We preface the inquiry by noting that petitioners properly
raised the collateral estoppel issue in their petition. See Rule
39. The jurisdictional competency of the District Court in the
1971 and 1973 gift tax cases has not been questioned. Judgments
were entered, and the Government did not appeal. The parties to
the cases at hand were also parties to the 1971 and 1973 gift tax
cases (i.e., both petitioners and respondent were parties or
privies in the earlier gift tax cases and were bound by those
decisions).40 In sum, conditions (2) and (3) of the Peck
requirements are satisfied.
1. Bona Fide Business Arrangement Issue
Petitioners argue that we are precluded from deciding
whether the True Oil and Belle Fourche buy-sell agreements
represented bona fide business arrangements under section
20.2031-2(h), Estate Tax Regs., because the District Court
implicitly made this determination in the 1971 and 1973 gift tax
cases.
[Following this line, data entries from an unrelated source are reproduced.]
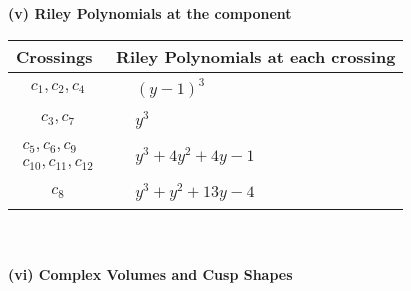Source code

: \documentclass[1p]{elsarticle_modified}
\theoremstyle{definition}
\begin{document}
\newpage\renewcommand{\arraystretch}{1}
\flushleft \textbf{(v) Riley Polynomials at the component}\newline \\
\begin{tabular}{m{50pt}|m{274pt}}
Crossings & \hspace{64pt}Riley Polynomials at each crossing \\
\hline $$\begin{aligned}c_{1},c_{2},c_{4}\end{aligned}$$&$\begin{aligned}
&(y-1)^3
\end{aligned}$\\
\hline $$\begin{aligned}c_{3},c_{7}\end{aligned}$$&$\begin{aligned}
&y^3
\end{aligned}$\\
\hline $$\begin{aligned}c_{5},c_{6},c_{9}\\c_{10},c_{11},c_{12}\end{aligned}$$&$\begin{aligned}
&y^3+4 y^2+4 y-1
\end{aligned}$\\
\hline $$\begin{aligned}c_{8}\end{aligned}$$&$\begin{aligned}
&y^3+y^2+13 y-4
\end{aligned}$\\
\hline
\end{tabular}\\~\\
\newpage\flushleft \textbf{(vi) Complex Volumes and Cusp Shapes}
\end{document}
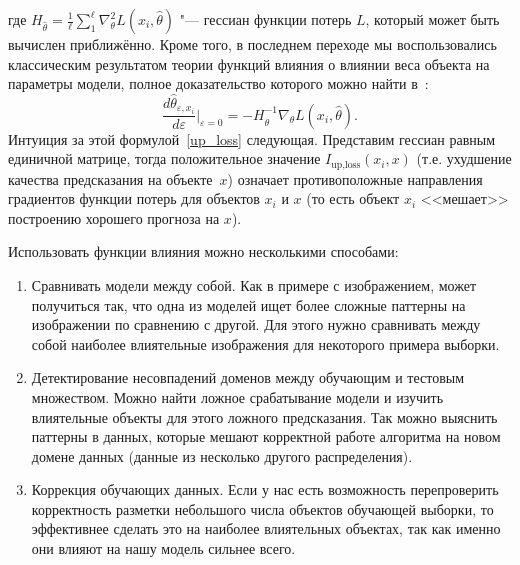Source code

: \documentclass[12pt,a4paper]{article}
\begin{document}
где $H_{\hat{\theta}} = \frac{1}{\ell} \sum_1^\ell \nabla_\theta^2 L(x_i, \hat{\theta})$ "--- гессиан функции потерь $L$, который может быть вычислен приближённо. Кроме того, в последнем переходе мы воспользовались классическим результатом теории функций влияния о влиянии веса объекта на параметры модели, полное доказательство которого можно найти в~\cite{cook1982residuals}:
\[
	\frac{d \hat{\theta}_{\varepsilon, x_i}}{d \varepsilon}\Bigg|_{\varepsilon = 0} = - H_{\hat{\theta}}^{-1} \nabla_\theta L(x_i, \hat{\theta}).
\]
Интуиция за этой формулой~\ref{up_loss} следующая. Представим гессиан равным единичной матрице, тогда положительное значение $I_{\text{up}, \text{loss}} (x_i, x)$ (т.е. ухудшение качества предсказания на объекте~$x$) означает противоположные направления градиентов функции потерь для объектов $x_i$ и $x$ (то есть объект $x_i$ <<мешает>> построению хорошего прогноза на $x$).


Использовать функции влияния можно несколькими способами:
\begin{enumerate}
	\item Сравнивать модели между собой. Как в примере с изображением, может получиться так, что одна из моделей ищет более сложные паттерны на изображении по сравнению с другой. Для этого нужно сравнивать между собой наиболее влиятельные изображения для некоторого примера выборки.
	\item Детектирование несовпадений доменов между обучающим и тестовым множеством. Можно найти ложное срабатывание модели и изучить влиятельные объекты для этого ложного предсказания. Так можно выяснить паттерны в данных, которые мешают корректной работе алгоритма на новом домене данных (данные из несколько другого распределения).
	\item Коррекция обучающих данных. Если у нас есть возможность перепроверить корректность разметки небольшого числа объектов обучающей выборки, то эффективнее сделать это на наиболее влиятельных объектах, так как именно они влияют на нашу модель сильнее всего.
\end{enumerate}
\end{document}
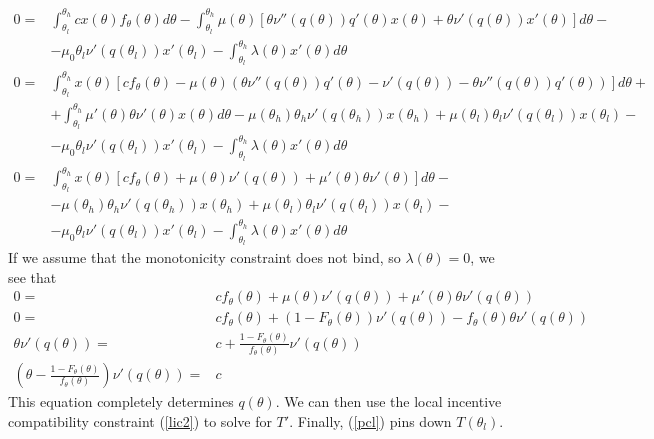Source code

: \begin{align*}
  0 = & \int_{\theta_l}^{\theta_h} c x(\theta) f_\theta(\theta)
  d\theta - \int_{\theta_l}^{\theta_h} \mu(\theta)
  \left[ \theta \nu''(q(\theta))q'(\theta) x(\theta) + \theta
    \nu'(q(\theta)) x'(\theta) \right]d\theta - \\
  & - \mu_0 \theta_l
  \nu'(q(\theta_l))x'(\theta_l) - \int_{\theta_l}^{\theta_h}
  \lambda(\theta) x'(\theta) d\theta \\
  0 = & \int_{\theta_l}^{\theta_h} x(\theta)\left[ c f_\theta(\theta)
    - \mu(\theta) \left( \theta \nu''(q(\theta))q'(\theta) -
      \nu'(q(\theta)) - \theta \nu''(q(\theta))q'(\theta) \right) \right]
  d\theta + \\
  & + \int_{\theta_l}^{\theta_h} 
  \mu'(\theta) \theta \nu'(\theta) x(\theta) d\theta 
  - \mu(\theta_h)\theta_h \nu'(q(\theta_h))x(\theta_h) +
  \mu(\theta_l)\theta_l \nu'(q(\theta_l))x(\theta_l) - \\
  & - \mu_0 \theta_l \nu'(q(\theta_l))x'(\theta_l) 
  - \int_{\theta_l}^{\theta_h} \lambda(\theta) x'(\theta) d\theta \\
  0 = & \int_{\theta_l}^{\theta_h} x(\theta)\left[ c f_\theta(\theta)
    + \mu(\theta) \nu'(q(\theta)) + 
    \mu'(\theta) \theta \nu'(\theta)\right] d\theta  - \\
    & - \mu(\theta_h)\theta_h \nu'(q(\theta_h))x(\theta_h) +
    \mu(\theta_l)\theta_l \nu'(q(\theta_l))x(\theta_l) - \\
    & - \mu_0 \theta_l \nu'(q(\theta_l))x'(\theta_l) 
    - \int_{\theta_l}^{\theta_h} \lambda(\theta) x'(\theta) d\theta 
\end{align*}
If we assume that the monotonicity constraint does not bind, so
$\lambda(\theta) = 0$, we see that
\begin{align*}
  0 = &c f_\theta(\theta) + \mu(\theta) \nu'(q(\theta)) + \mu'(\theta)
   \theta \nu'(q(\theta))  \\
   0 = & cf_\theta(\theta) + (1-F_\theta(\theta)) \nu'(q(\theta)) -
   f_{\theta}(\theta) \theta \nu'(q(\theta)) \\
   \theta \nu'(q(\theta)) = & c +
   \frac{1-F_\theta(\theta)}{f_\theta(\theta)} \nu'(q(\theta)) \\
   \left(\theta - \frac{1-F_\theta(\theta)}{f_\theta(\theta)}
   \right)\nu'(q(\theta)) = & c 
 \end{align*}
This equation completely determines $q(\theta)$. We can then use the
local incentive compatibility constraint (\ref{lic2}) to solve for
$T'$. Finally, (\ref{pcl}) pins down $T(\theta_l)$.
We disagree with petitioners, because the issue was not
40Specifically, the taxpayers in the 1971 and 1973 gift tax
cases were: Dave True, Jean True, Tamma Hatten, Hank True,
Diemer True, and David L. True. Petitioners in the cases at hand
are: Dave True’s estate (considered his privy) and Jean True.
The fact that the True children are not parties, in their own
right, to the cases at hand does not cause the remaining parties
to fail Peck requirement 3. See Peck v. Commissioner, 90 T.C.
162, 166-167 (1988), affd. 904 F.2d 525 (9th Cir. 1990).